▶ [Activity]:
When the string "folder" is part of a line below, that line should be copied.

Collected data

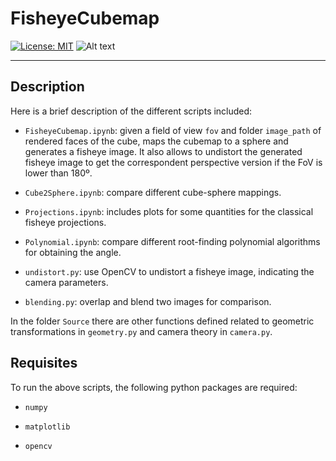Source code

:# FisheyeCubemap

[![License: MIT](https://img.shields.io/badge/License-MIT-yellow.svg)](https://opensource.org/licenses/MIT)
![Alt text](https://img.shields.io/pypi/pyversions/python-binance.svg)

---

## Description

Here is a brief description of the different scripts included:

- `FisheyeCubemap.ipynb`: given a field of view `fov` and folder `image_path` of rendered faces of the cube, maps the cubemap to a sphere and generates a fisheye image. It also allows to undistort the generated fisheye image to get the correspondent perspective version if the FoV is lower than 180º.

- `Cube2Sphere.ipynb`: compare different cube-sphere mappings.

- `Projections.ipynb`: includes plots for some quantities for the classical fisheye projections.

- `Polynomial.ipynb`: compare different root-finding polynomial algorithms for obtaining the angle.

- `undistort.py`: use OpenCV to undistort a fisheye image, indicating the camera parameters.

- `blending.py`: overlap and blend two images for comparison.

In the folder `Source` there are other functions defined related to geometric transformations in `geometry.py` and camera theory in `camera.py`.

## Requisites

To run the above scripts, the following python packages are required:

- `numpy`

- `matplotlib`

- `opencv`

---

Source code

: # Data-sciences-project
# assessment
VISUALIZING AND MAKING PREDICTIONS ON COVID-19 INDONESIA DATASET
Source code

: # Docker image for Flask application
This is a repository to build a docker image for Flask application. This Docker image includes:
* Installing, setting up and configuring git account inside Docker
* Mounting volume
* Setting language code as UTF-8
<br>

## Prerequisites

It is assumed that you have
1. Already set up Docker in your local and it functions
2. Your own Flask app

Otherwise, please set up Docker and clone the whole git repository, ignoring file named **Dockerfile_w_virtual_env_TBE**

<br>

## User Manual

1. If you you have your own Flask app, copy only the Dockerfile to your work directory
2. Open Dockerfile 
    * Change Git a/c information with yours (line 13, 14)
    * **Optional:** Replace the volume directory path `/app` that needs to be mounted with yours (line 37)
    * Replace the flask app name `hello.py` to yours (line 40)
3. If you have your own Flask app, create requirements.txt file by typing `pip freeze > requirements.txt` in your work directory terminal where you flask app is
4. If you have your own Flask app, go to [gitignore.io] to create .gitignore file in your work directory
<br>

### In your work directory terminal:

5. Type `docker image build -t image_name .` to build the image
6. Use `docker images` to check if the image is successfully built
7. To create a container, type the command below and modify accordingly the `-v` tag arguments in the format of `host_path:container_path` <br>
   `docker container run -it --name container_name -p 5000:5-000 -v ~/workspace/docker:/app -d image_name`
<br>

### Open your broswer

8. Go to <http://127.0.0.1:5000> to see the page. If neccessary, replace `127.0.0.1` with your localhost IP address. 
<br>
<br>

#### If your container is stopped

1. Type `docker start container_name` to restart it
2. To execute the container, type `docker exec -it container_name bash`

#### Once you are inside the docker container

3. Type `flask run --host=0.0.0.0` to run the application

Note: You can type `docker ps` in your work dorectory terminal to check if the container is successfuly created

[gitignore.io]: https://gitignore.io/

▶ [Answer box]:
- `FisheyeCubemap.ipynb`: given a field of view `fov` and folder `image_path` of rendered faces of the cube, maps the cubemap to a sphere and generates a fisheye image. It also allows to undistort the generated fisheye image to get the correspondent perspective version if the FoV is lower than 180º.
In the folder `Source` there are other functions defined related to geometric transformations in `geometry.py` and camera theory in `camera.py`.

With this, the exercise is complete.